Ƶ

Collateral Account Control Agreement Template for England and Wales

Generate a bespoke document

What is a Collateral Account Control Agreement?

A Collateral Account Control Agreement is utilized when a lender requires security over a bank account as part of a financing arrangement. This agreement, governed by English and Welsh law, establishes the mechanism for controlling the account and ensures the secured party can perfect its security interest through control. It defines how the account will be operated, when control can be exercised, and the duties of each party. The agreement is particularly important in structured finance transactions and secured lending arrangements where account control is crucial for the security package.

Frequently Asked Questions

Is a Collateral Account Control Agreement legally binding in England and Wales?

Yes, a properly executed Collateral Account Control Agreement is legally binding in England and Wales when it meets the requirements under the Companies Act 2006 and common law principles. The agreement must be signed by all parties, contain clear terms regarding account control mechanisms, and comply with Financial Services and Markets Act 2000 regulations where applicable. Courts will enforce these agreements provided they contain valid consideration and legal capacity exists.

Can an incomplete Collateral Account Control Agreement invalidate my security interest?

Yes, an incomplete or defective Collateral Account Control Agreement can seriously undermine your security interest in England and Wales.
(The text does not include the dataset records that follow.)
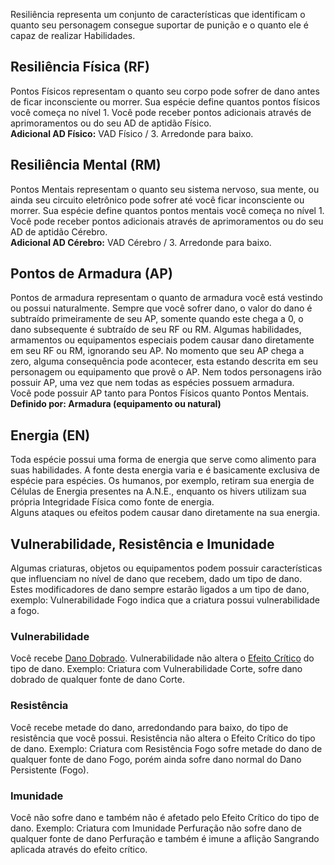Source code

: Resiliência representa um conjunto de características que identificam o quanto seu personagem consegue suportar de punição e o quanto ele é capaz de realizar Habilidades.

## Resiliência Física (RF)
Pontos Físicos representam o quanto seu corpo pode sofrer de dano antes de ficar inconsciente ou morrer. Sua espécie define quantos pontos físicos você começa no nível 1. Você pode receber pontos adicionais através de aprimoramentos ou do seu AD de aptidão Físico.  
**Adicional AD Físico:** VAD Físico / 3. Arredonde para baixo.

## Resiliência Mental (RM)
Pontos Mentais representam o quanto seu sistema nervoso, sua mente, ou ainda seu circuito eletrônico pode sofrer até você ficar inconsciente ou morrer. Sua espécie define quantos pontos mentais você começa no nível 1. Você pode receber pontos adicionais através de aprimoramentos ou do seu AD de aptidão Cérebro.  
**Adicional AD Cérebro:** VAD Cérebro / 3. Arredonde para baixo.

## Pontos de Armadura (AP)
Pontos de armadura representam o quanto de armadura você está vestindo ou possui naturalmente. Sempre que você sofrer dano, o valor do dano é subtraído primeiramente de seu AP, somente quando este chega a 0, o dano subsequente é subtraído de seu RF ou RM. Algumas habilidades, armamentos ou equipamentos especiais podem causar dano diretamente em seu RF ou RM, ignorando seu AP.
No momento que seu AP chega a zero, alguma consequência pode acontecer, esta estando descrita em seu personagem ou equipamento que provê o AP. Nem todos personagens irão possuir AP, uma vez que nem todas as espécies possuem armadura.  
Você pode possuir AP tanto para Pontos Físicos quanto Pontos Mentais.  
**Definido por: Armadura (equipamento ou natural)**

## Energia (EN)
Toda espécie possui uma forma de energia que serve como alimento para suas habilidades. A fonte desta energia varia e é basicamente exclusiva de espécie para espécies. Os humanos, por exemplo, retiram sua energia de Células de Energia presentes na A.N.E., enquanto os hivers utilizam sua própria Integridade Física como fonte de energia.  
Alguns ataques ou efeitos podem causar dano diretamente na sua energia.

## Vulnerabilidade, Resistência e Imunidade
Algumas criaturas, objetos ou equipamentos podem possuir características que influenciam no nível de dano que recebem, dado um tipo de dano. Estes modificadores de dano sempre estarão ligados a um tipo de dano, exemplo: Vulnerabilidade Fogo indica que a criatura possui vulnerabilidade a fogo.

### Vulnerabilidade
Você recebe [Dano Dobrado](../rules/play/damage.md#dano-dobrado). Vulnerabilidade não altera o [Efeito Crítico](../rules/play/damage.md#tipos-de-dano) do tipo de dano. 
Exemplo: Criatura com Vulnerabilidade Corte, sofre dano dobrado de qualquer fonte de dano Corte.

### Resistência
Você recebe metade do dano, arredondando para baixo, do tipo de resistência que você possui. Resistência não altera o Efeito Crítico do tipo de dano. 
Exemplo: Criatura com Resistência Fogo sofre metade do dano de qualquer fonte de dano Fogo, porém ainda sofre dano normal do Dano Persistente (Fogo).

### Imunidade
Você não sofre dano e também não é afetado pelo Efeito Crítico do tipo de dano.
Exemplo: Criatura com Imunidade Perfuração não sofre dano de qualquer fonte de dano Perfuração e também é imune a aflição Sangrando aplicada através do efeito crítico.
Missing essential terms like control mechanisms, account identification, or proper signatory authority may prevent perfection of the security interest or make enforcement difficult. Under English law, security interests require clear documentation and proper execution, so incomplete agreements may leave secured parties with inadequate protection against other creditors.

How does this differ from a charge over bank accounts under English law?

A Collateral Account Control Agreement provides operational control over accounts through bank cooperation, while a charge creates a security interest that may require registration under the Companies Act 2006. The control agreement typically gives the secured party immediate account access rights and blocking powers, whereas a charge may need court enforcement. Control agreements are often preferred in structured finance as they provide more immediate practical control without always requiring public registration.

How long does it typically take to execute a Collateral Account Control Agreement?

Execution typically takes 2-4 weeks in England and Wales, depending on the complexity and number of parties involved. The process includes drafting (3-7 days), legal review by all parties (1-2 weeks), bank approval and signature (3-5 days), and final execution. Complex multi-bank arrangements or those involving overseas accounts may take 6-8 weeks due to additional regulatory requirements and coordination between institutions.

Must the account bank be a party to the Collateral Account Control Agreement?

Yes, under England and Wales law, the account bank must typically be a party to a Collateral Account Control Agreement to make it effective. The bank's participation is essential because it must acknowledge the secured party's control rights and agree to follow their instructions regarding the account. Without the bank as a signatory, the secured party cannot obtain the practical control necessary to perfect their security interest over the deposited funds.

What happens if the account bank refuses to sign the control agreement?

If the account bank refuses to sign, the secured party cannot obtain effective control over the account under England and Wales law, potentially invalidating their security interest. Alternative options include negotiating modified terms acceptable to the bank, moving funds to a cooperative institution, or using a different security structure like a fixed charge (which may require Companies House registration). Banks sometimes refuse due to internal policies, regulatory concerns, or operational limitations.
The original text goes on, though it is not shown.